• _THE DATA_
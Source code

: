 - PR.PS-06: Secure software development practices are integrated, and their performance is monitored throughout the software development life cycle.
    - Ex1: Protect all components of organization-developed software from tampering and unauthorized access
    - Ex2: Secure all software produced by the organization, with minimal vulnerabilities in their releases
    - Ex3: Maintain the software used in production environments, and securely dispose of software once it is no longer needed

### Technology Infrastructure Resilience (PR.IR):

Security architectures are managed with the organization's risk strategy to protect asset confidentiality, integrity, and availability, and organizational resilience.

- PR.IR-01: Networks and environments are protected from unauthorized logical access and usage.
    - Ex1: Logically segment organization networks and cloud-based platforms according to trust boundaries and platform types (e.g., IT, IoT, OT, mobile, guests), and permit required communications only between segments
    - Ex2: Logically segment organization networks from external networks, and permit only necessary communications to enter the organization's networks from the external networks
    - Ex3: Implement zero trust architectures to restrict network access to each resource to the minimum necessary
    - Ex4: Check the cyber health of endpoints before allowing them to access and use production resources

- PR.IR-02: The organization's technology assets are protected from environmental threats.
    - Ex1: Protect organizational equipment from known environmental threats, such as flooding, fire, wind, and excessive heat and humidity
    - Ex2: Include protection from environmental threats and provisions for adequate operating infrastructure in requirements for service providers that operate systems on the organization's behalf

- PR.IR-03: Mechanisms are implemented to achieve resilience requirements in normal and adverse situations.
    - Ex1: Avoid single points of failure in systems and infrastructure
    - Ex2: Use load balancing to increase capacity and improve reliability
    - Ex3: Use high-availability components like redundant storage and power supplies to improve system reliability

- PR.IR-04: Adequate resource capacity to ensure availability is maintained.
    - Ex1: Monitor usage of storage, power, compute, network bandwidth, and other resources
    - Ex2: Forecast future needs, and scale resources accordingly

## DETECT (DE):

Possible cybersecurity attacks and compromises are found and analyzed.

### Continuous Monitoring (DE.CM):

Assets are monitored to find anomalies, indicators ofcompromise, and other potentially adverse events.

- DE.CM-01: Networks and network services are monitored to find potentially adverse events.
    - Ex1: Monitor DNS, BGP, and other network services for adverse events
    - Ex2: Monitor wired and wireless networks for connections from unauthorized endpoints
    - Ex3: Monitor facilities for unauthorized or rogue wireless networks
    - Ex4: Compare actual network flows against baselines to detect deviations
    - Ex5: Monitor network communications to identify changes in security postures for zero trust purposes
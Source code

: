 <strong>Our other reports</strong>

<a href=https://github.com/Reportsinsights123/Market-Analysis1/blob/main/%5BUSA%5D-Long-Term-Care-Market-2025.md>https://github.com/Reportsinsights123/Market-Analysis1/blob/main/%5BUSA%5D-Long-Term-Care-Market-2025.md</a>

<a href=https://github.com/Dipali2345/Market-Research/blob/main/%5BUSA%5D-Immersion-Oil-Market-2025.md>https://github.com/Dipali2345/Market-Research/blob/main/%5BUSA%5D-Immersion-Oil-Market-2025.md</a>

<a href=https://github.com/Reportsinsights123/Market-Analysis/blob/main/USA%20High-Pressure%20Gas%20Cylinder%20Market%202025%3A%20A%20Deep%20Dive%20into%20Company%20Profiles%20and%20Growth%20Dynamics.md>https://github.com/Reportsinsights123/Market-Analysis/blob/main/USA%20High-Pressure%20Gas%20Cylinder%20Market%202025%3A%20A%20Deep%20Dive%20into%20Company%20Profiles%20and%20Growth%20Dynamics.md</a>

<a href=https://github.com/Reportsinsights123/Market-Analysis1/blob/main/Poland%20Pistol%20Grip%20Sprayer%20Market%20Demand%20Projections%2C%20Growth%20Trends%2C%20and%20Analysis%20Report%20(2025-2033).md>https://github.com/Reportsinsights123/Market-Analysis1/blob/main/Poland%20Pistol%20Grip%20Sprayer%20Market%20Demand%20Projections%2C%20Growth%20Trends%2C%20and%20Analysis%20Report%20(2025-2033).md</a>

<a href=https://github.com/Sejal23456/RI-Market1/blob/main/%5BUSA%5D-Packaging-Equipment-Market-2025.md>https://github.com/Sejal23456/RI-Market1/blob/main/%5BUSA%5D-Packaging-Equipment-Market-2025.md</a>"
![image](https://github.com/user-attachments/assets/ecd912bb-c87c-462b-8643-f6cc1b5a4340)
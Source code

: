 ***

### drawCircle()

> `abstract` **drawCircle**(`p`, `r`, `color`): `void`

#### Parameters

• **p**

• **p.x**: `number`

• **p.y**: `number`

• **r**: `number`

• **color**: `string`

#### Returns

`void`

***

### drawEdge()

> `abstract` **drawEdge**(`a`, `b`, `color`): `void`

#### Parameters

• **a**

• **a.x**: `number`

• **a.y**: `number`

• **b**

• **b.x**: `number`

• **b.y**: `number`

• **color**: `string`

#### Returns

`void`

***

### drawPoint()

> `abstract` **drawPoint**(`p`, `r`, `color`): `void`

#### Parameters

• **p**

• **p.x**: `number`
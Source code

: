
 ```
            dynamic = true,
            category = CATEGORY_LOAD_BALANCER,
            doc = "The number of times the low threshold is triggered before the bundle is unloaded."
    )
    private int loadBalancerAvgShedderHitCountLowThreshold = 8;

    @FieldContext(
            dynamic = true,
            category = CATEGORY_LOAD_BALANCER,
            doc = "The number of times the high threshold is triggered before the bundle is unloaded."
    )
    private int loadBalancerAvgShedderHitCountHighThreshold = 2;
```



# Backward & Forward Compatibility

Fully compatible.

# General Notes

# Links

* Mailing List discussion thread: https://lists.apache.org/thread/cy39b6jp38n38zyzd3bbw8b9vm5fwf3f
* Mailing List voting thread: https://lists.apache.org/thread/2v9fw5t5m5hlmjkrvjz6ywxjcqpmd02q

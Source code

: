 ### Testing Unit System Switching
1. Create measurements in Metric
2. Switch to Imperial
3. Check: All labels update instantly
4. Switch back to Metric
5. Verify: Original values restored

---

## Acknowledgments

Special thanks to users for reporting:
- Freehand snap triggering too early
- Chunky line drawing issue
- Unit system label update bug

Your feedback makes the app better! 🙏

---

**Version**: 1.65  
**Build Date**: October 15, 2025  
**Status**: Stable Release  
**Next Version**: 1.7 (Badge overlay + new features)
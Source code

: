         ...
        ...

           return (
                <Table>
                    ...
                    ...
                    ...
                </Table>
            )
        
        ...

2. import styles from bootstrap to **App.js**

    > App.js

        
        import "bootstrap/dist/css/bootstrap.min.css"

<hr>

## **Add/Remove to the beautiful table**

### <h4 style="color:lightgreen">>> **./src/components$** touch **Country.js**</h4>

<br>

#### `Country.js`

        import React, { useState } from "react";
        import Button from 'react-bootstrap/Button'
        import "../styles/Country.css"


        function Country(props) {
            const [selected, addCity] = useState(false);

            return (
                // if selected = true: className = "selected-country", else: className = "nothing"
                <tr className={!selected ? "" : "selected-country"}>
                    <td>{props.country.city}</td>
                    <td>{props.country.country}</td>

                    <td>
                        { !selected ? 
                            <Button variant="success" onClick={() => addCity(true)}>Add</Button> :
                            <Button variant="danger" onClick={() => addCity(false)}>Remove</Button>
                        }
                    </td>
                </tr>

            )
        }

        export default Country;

• _WORK INSTRUCTIONS_
A complete answer gives every line of the data that includes "className".

• _EXPECTED ANSWER_
                // if selected = true: className = "selected-country", else: className = "nothing"
                <tr className={!selected ? "" : "selected-country"}>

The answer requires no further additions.